I'll let others chime in about plasma, but let's start with LCD:
Originally Posted by MaXPL
So despite posting and lurking this forum for years, I'm still dont entirely understand all the tv tech thats out. The info about this on wikipedia and other sites is too convoluted, and even if its out there in a form I can understand, that info is too difficult to find. With this thread, I'm looking for some simple answers about how the three technologies in the title work.
I know how LCDs and LEDs are lit using either CCFL bulbs or LEDs which hit a liquid crystal piece of glass containing thousands of pixels which in turn creates the image. But further than that, how is the light from those bulbs separated to hit each crystal and create each color? Meaning, whats the distribution method from the light source to the the glass containing the pixels so that each pixel is lit with the right color?
For LCD's, simplifying it as much as possible:
Think of LCD like a stained glass window except it has millions of segments, millions of stained red, stained green, and stained blue elements. (over 6 million total for 1080p)
That's actually exactly what it is - filters in a precision-constructed "stained glass window array".
Put a magnifying glass close up to the screen, and you see the red, green, blue elements, usually in a grid array. iDuring video, you'll observe these elements brighten/darken individually.
Behind (or in front) of each filter, is black liquid crystals (same color as an old fashioned wrist watch) that selectively block light from going through. So where you saw a red pixel, is now a black pixel, etc. (and shades in between, of course).

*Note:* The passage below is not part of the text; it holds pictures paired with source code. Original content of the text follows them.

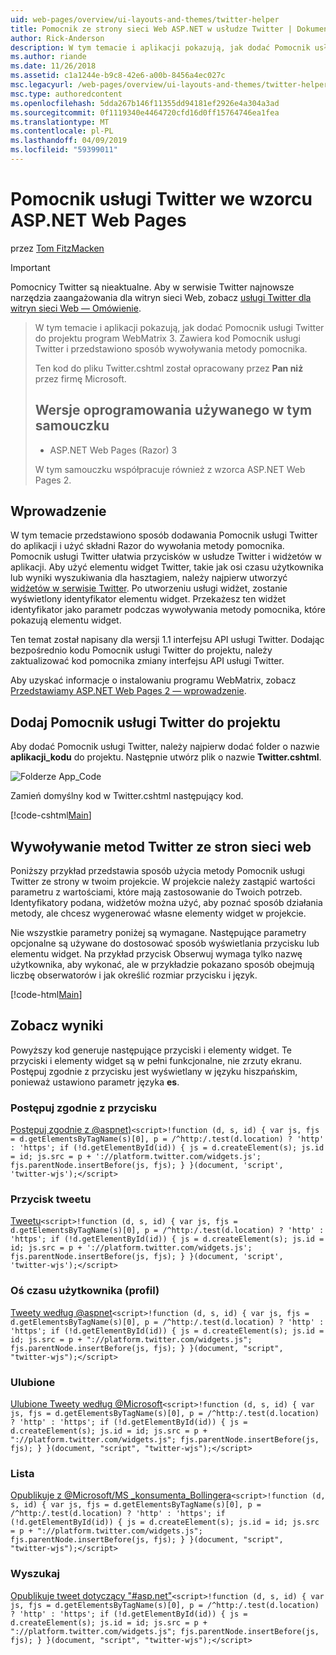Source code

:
 ```yaml
---
uid: web-pages/overview/ui-layouts-and-themes/twitter-helper
title: Pomocnik ze strony sieci Web ASP.NET w usłudze Twitter | Dokumentacja firmy Microsoft
author: Rick-Anderson
description: W tym temacie i aplikacji pokazują, jak dodać Pomocnik usługi Twitter do projektu program WebMatrix 3. Zawiera kod Pomocnik usługi Twitter i przedstawiono sposób wywoływania pomocnika...
ms.author: riande
ms.date: 11/26/2018
ms.assetid: c1a1244e-b9c8-42e6-a00b-8456a4ec027c
msc.legacyurl: /web-pages/overview/ui-layouts-and-themes/twitter-helper
msc.type: authoredcontent
ms.openlocfilehash: 5dda267b146f11355dd94181ef2926e4a304a3ad
ms.sourcegitcommit: 0f1119340e4464720cfd16d0ff15764746ea1fea
ms.translationtype: MT
ms.contentlocale: pl-PL
ms.lasthandoff: 04/09/2019
ms.locfileid: "59399011"
---
```

# <a name="twitter-helper-with-aspnet-web-pages"></a>Pomocnik usługi Twitter we wzorcu ASP.NET Web Pages

przez [Tom FitzMacken](https://github.com/tfitzmac)

> [!IMPORTANT]
> Pomocnicy Twitter są nieaktualne. Aby w serwisie Twitter najnowsze narzędzia zaangażowania dla witryn sieci Web, zobacz [usługi Twitter dla witryn sieci Web — Omówienie](https://developer.twitter.com/en/docs/twitter-for-websites/overview).

> W tym temacie i aplikacji pokazują, jak dodać Pomocnik usługi Twitter do projektu program WebMatrix 3. Zawiera kod Pomocnik usługi Twitter i przedstawiono sposób wywoływania metody pomocnika.
> 
> Ten kod do pliku Twitter.cshtml został opracowany przez **Pan niż** przez firmę Microsoft.
> 
> ## <a name="software-versions-used-in-the-tutorial"></a>Wersje oprogramowania używanego w tym samouczku
> 
> 
> - ASP.NET Web Pages (Razor) 3
>   
> 
> W tym samouczku współpracuje również z wzorca ASP.NET Web Pages 2.


## <a name="introduction"></a>Wprowadzenie

W tym temacie przedstawiono sposób dodawania Pomocnik usługi Twitter do aplikacji i użyć składni Razor do wywołania metody pomocnika. Pomocnik usługi Twitter ułatwia przycisków w usłudze Twitter i widżetów w aplikacji. Aby użyć elementu widget Twitter, takie jak osi czasu użytkownika lub wyniki wyszukiwania dla hasztagiem, należy najpierw utworzyć [widżetów w serwisie Twitter](https://twitter.com/settings/widgets). Po utworzeniu usługi widżet, zostanie wyświetlony identyfikator elementu widget. Przekażesz ten widżet identyfikator jako parametr podczas wywoływania metody pomocnika, które pokazują elementu widget.

Ten temat został napisany dla wersji 1.1 interfejsu API usługi Twitter. Dodając bezpośrednio kodu Pomocnik usługi Twitter do projektu, należy zaktualizować kod pomocnika zmiany interfejsu API usługi Twitter.

Aby uzyskać informacje o instalowaniu programu WebMatrix, zobacz [Przedstawiamy ASP.NET Web Pages 2 — wprowadzenie](../getting-started/introducing-aspnet-web-pages-2/getting-started.md).

## <a name="add-twitter-helper-to-your-project"></a>Dodaj Pomocnik usługi Twitter do projektu

Aby dodać Pomocnik usługi Twitter, należy najpierw dodać folder o nazwie **aplikacji\_kodu** do projektu. Następnie utwórz plik o nazwie **Twitter.cshtml**.

![Folderze App_Code](twitter-helper/_static/image1.png)

Zamień domyślny kod w Twitter.cshtml następujący kod.

[!code-cshtml[Main](twitter-helper/samples/sample1.cshtml)]

## <a name="call-twitter-methods-from-your-web-pages"></a>Wywoływanie metod Twitter ze stron sieci web

Poniższy przykład przedstawia sposób użycia metody Pomocnik usługi Twitter ze strony w twoim projekcie. W projekcie należy zastąpić wartości parametru z wartościami, które mają zastosowanie do Twoich potrzeb. Identyfikatory podana, widżetów można użyć, aby poznać sposób działania metody, ale chcesz wygenerować własne elementy widget w projekcie.

Nie wszystkie parametry poniżej są wymagane. Następujące parametry opcjonalne są używane do dostosować sposób wyświetlania przycisku lub elementu widget. Na przykład przycisk Obserwuj wymaga tylko nazwę użytkownika, aby wykonać, ale w przykładzie pokazano sposób obejmują liczbę obserwatorów i jak określić rozmiar przycisku i język.

[!code-html[Main](twitter-helper/samples/sample2.html)]

## <a name="see-the-results"></a>Zobacz wyniki

Powyższy kod generuje następujące przyciski i elementy widget. Te przyciski i elementy widget są w pełni funkcjonalne, nie zrzuty ekranu. Postępuj zgodnie z przycisku jest wyświetlany w języku hiszpańskim, ponieważ ustawiono parametr języka **es**.

### <a name="follow-button"></a>Postępuj zgodnie z przycisku

[Postępuj zgodnie z @aspnet)](https://twitter.com/aspnet)`<script>!function (d, s, id) { var js, fjs = d.getElementsByTagName(s)[0], p = /^http:/.test(d.location) ? 'http' : 'https'; if (!d.getElementById(id)) { js = d.createElement(s); js.id = id; js.src = p + '://platform.twitter.com/widgets.js'; fjs.parentNode.insertBefore(js, fjs); } }(document, 'script', 'twitter-wjs');</script>`

### <a name="tweet-button"></a>Przycisk tweetu

[Tweetu](https://twitter.com/share)`<script>!function (d, s, id) { var js, fjs = d.getElementsByTagName(s)[0], p = /^http:/.test(d.location) ? 'http' : 'https'; if (!d.getElementById(id)) { js = d.createElement(s); js.id = id; js.src = p + '://platform.twitter.com/widgets.js'; fjs.parentNode.insertBefore(js, fjs); } }(document, 'script', 'twitter-wjs');</script>`

### <a name="user-timeline-profile"></a>Oś czasu użytkownika (profil)

[Tweety według @aspnet](https://twitter.com/aspnet)`<script>!function (d, s, id) { var js, fjs = d.getElementsByTagName(s)[0], p = /^http:/.test(d.location) ? 'http' : 'https'; if (!d.getElementById(id)) { js = d.createElement(s); js.id = id; js.src = p + "://platform.twitter.com/widgets.js"; fjs.parentNode.insertBefore(js, fjs); } }(document, "script", "twitter-wjs");</script>`

### <a name="favorites"></a>Ulubione

[Ulubione Tweety według @Microsoft](https://twitter.com/Microsoft/favorites)`<script>!function (d, s, id) { var js, fjs = d.getElementsByTagName(s)[0], p = /^http:/.test(d.location) ? 'http' : 'https'; if (!d.getElementById(id)) { js = d.createElement(s); js.id = id; js.src = p + "://platform.twitter.com/widgets.js"; fjs.parentNode.insertBefore(js, fjs); } }(document, "script", "twitter-wjs");</script>`

### <a name="list"></a>Lista

[Opublikuje z @Microsoft/MS \_konsumenta\_Bollingera](https://twitter.com/microsoft/ms-consumer-brands/)`<script>!function (d, s, id) { var js, fjs = d.getElementsByTagName(s)[0], p = /^http:/.test(d.location) ? 'http' : 'https'; if (!d.getElementById(id)) { js = d.createElement(s); js.id = id; js.src = p + "://platform.twitter.com/widgets.js"; fjs.parentNode.insertBefore(js, fjs); } }(document, "script", "twitter-wjs");</script>`

### <a name="search"></a>Wyszukaj

[Opublikuje tweet dotyczący &quot;#asp.net&quot;](https://twitter.com/search?q=%23asp.net)`<script>!function (d, s, id) { var js, fjs = d.getElementsByTagName(s)[0], p = /^http:/.test(d.location) ? 'http' : 'https'; if (!d.getElementById(id)) { js = d.createElement(s); js.id = id; js.src = p + "://platform.twitter.com/widgets.js"; fjs.parentNode.insertBefore(js, fjs); } }(document, "script", "twitter-wjs");</script>`
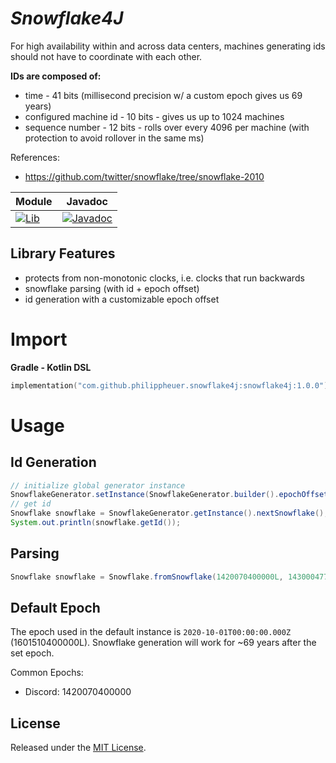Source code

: # *Snowflake4J*

For high availability within and across data centers, machines generating ids should not have to coordinate with each other.

**IDs are composed of:**

- time - 41 bits (millisecond precision w/ a custom epoch gives us 69 years)
- configured machine id - 10 bits - gives us up to 1024 machines
- sequence number - 12 bits - rolls over every 4096 per machine (with protection to avoid rollover in the same ms)

References:

- https://github.com/twitter/snowflake/tree/snowflake-2010


| Module                                                                                                                                                                                                | Javadoc                                                                                                                                                                                   |
|:------------------------------------------------------------------------------------------------------------------------------------------------------------------------------------------------------|-------------------------------------------------------------------------------------------------------------------------------------------------------------------------------------------|
| [![Lib](https://img.shields.io/maven-central/v/com.github.philippheuer.snowflake4j/snowflake4j?label=snowflake4j)](https://search.maven.org/artifact/com.github.philippheuer.snowflake4j/snowflake4j) | [![Javadoc](https://javadoc.io/badge2/com.github.philippheuer.snowflake4j/snowflake4j/javadoc.svg?label=javadoc)](https://javadoc.io/doc/com.github.philippheuer.snowflake4j/snowflake4j) |

## Library Features

- protects from non-monotonic clocks, i.e. clocks that run backwards
- snowflake parsing (with id + epoch offset)
- id generation with a customizable epoch offset

# Import

**Gradle - Kotlin DSL**

```kotlin
implementation("com.github.philippheuer.snowflake4j:snowflake4j:1.0.0")
```

# Usage

## Id Generation

```java
// initialize global generator instance
SnowflakeGenerator.setInstance(SnowflakeGenerator.builder().epochOffset(offset).nodeId(1).build());
// get id
Snowflake snowflake = SnowflakeGenerator.getInstance().nextSnowflake();
System.out.println(snowflake.getId());
```

## Parsing

```java
Snowflake snowflake = Snowflake.fromSnowflake(1420070400000L, 143000477531897856L);
```

## Default Epoch

The epoch used in the default instance is `2020-10-01T00:00:00.000Z` (1601510400000L). Snowflake generation will work for ~69 years after the set epoch.

Common Epochs:

- Discord: 1420070400000

## License

Released under the [MIT License](./LICENSE).

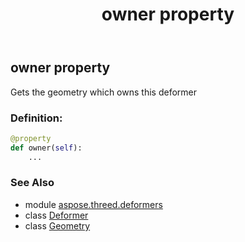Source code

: ﻿---
title: owner property
second_title: Aspose.3D for Python via .NET API References
description: 
type: docs
weight: 80
url: /python-net/aspose.threed.deformers/deformer/owner/
is_root: false
---

## owner property


Gets the geometry which owns this deformer
### Definition:
```python
@property
def owner(self):
    ...
```

### See Also
* module [aspose.threed.deformers](../../)
* class [Deformer](/3d/python-net/aspose.threed.deformers/deformer)
* class [Geometry](/3d/python-net/aspose.threed.entities/geometry)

So, by simple additive light (red, green blue), the human vision blends that all into a full color view.
There's other layers, like polarizers, which are necessary for the liquid crystal operation and various tweaks to this technology improve contrast and angle of view and other things, but I'll leave that out of the equation for now. (Think of a cheap LCD wristwatch with a very 'faint' or 'nearly see-through' clock display -- poor polarizers, etc -- and a very good wristwatch with a very clear, dark, inky black clock display, very easy to read -- good polarizers, etc)
Now for the backlight.
In the strictly simplest sense, you can just shine a light behind a stained glass window.
Now you want something well-diffused (like the white fluorescent panels they use to hang up X-Ray films on at hospitals).
LCD backights used to be something like those, just a few horizontal fluorescent tubes behind a translucent plastic sheet, and the LCD glass went in front.
Heck, you could put LCD glass on a school overhead projector, and it works. (People still do this sometimes
For these, there is no precision. You just light up the LCD panel as if it was a mere simple transparency. Lots of light is lost in computer monitors and HDTV's.
Of course, you can optimize by having highly directional light and focussed light (e.g. good reflectors, micromirrors, etc), so most of the backlight is wasted. Today's monitors have become much more efficient though, with LED's that focus light better, and better diffusers that lose less light to random scattering, etc.
From: How do LCD TV's work?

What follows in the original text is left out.